E apesar da ideia trazer um certo alívio, o pequeno achou que era cedo demais para ficar filosofando. Também acabou que só deu tempo para uma teoria. No minuto seguinte, a água toda já havia ido embora e ele estava bravo. Mas nada era pior do que as paredes secas que empurravam sua cabeça de quando em quando, pegando ele sempre de surpresa. "Pelo menos eu vou conhecer as outras sacolas.", tentou se consolar.
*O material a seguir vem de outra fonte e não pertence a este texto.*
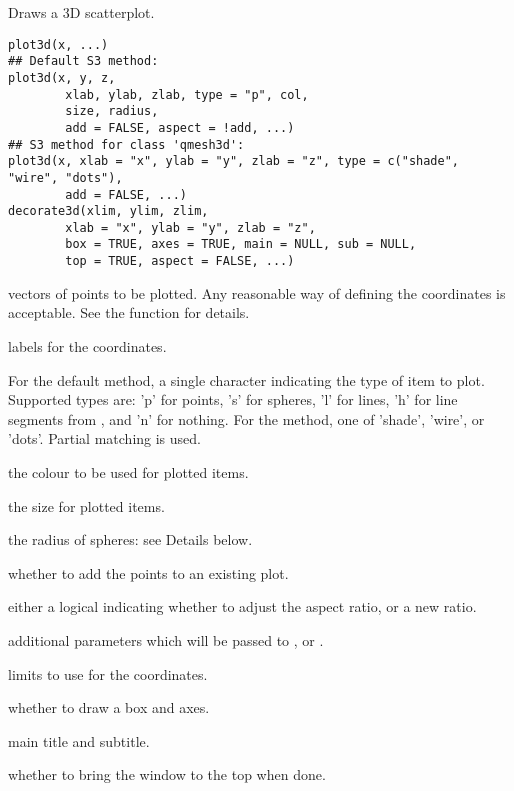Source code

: \begin{Description}\relax
Draws a 3D scatterplot.
\end{Description}
\begin{Usage}
\begin{verbatim}
plot3d(x, ...)
## Default S3 method:
plot3d(x, y, z,  
        xlab, ylab, zlab, type = "p", col,  
        size, radius,
        add = FALSE, aspect = !add, ...)
## S3 method for class 'qmesh3d':
plot3d(x, xlab = "x", ylab = "y", zlab = "z", type = c("shade", "wire", "dots"),
        add = FALSE, ...)       
decorate3d(xlim, ylim, zlim, 
        xlab = "x", ylab = "y", zlab = "z", 
        box = TRUE, axes = TRUE, main = NULL, sub = NULL,
        top = TRUE, aspect = FALSE, ...)
\end{verbatim}
\end{Usage}
\begin{Arguments}
\begin{ldescription}
\item[\code{x, y, z}] vectors of points to be plotted. Any reasonable way of defining the
coordinates is acceptable.  See the function 
for details.
\item[\code{xlab, ylab, zlab}] labels for the coordinates.
\item[\code{type}] For the default method, a single character indicating the type of item to plot.  
Supported types are: 'p' for points, 's' for spheres, 
'l' for lines, 'h' for line segments 
from , and 'n' for nothing.  For the  method, one of 
'shade', 'wire', or 'dots'.  Partial matching is used.

\item[\code{col}] the colour to be used for plotted items.
\item[\code{size}] the size for plotted items.
\item[\code{radius}] the radius of spheres:  see Details below.
\item[\code{add}] whether to add the points to an existing plot.
\item[\code{aspect}] either a logical indicating whether to adjust the aspect ratio, or a new ratio.
\item[\code{...}] additional parameters which will be passed to , 
or .
\item[\code{xlim, ylim, zlim}] limits to use for the coordinates.
\item[\code{box, axes}] whether to draw a box and axes.
\item[\code{main, sub}] main title and subtitle.
\item[\code{top}] whether to bring the window to the top when done.
\end{ldescription}
\end{Arguments}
Nessa, seus pés já estavam sentindo frio. E ele ficou desesperado porque amava muito aquela casa que conversava com ele de vez em quando. Ia sentir saudades. Mas tudo acontecia tão rápido que nenhuma ideia se completava. Em menos de um ano ele já estava todo pra fora pendurado, e João não sabia o que era ficar pendurado. Não conhecia ainda os olhos que agora doíam com toda aquela luz. E já estava ficando sem ar de tão bravo quando finalmente respirou. O ar gelou o peito, e foi muito esquisito porque até então ele fazia esse tipo de coisa pelo umbigo.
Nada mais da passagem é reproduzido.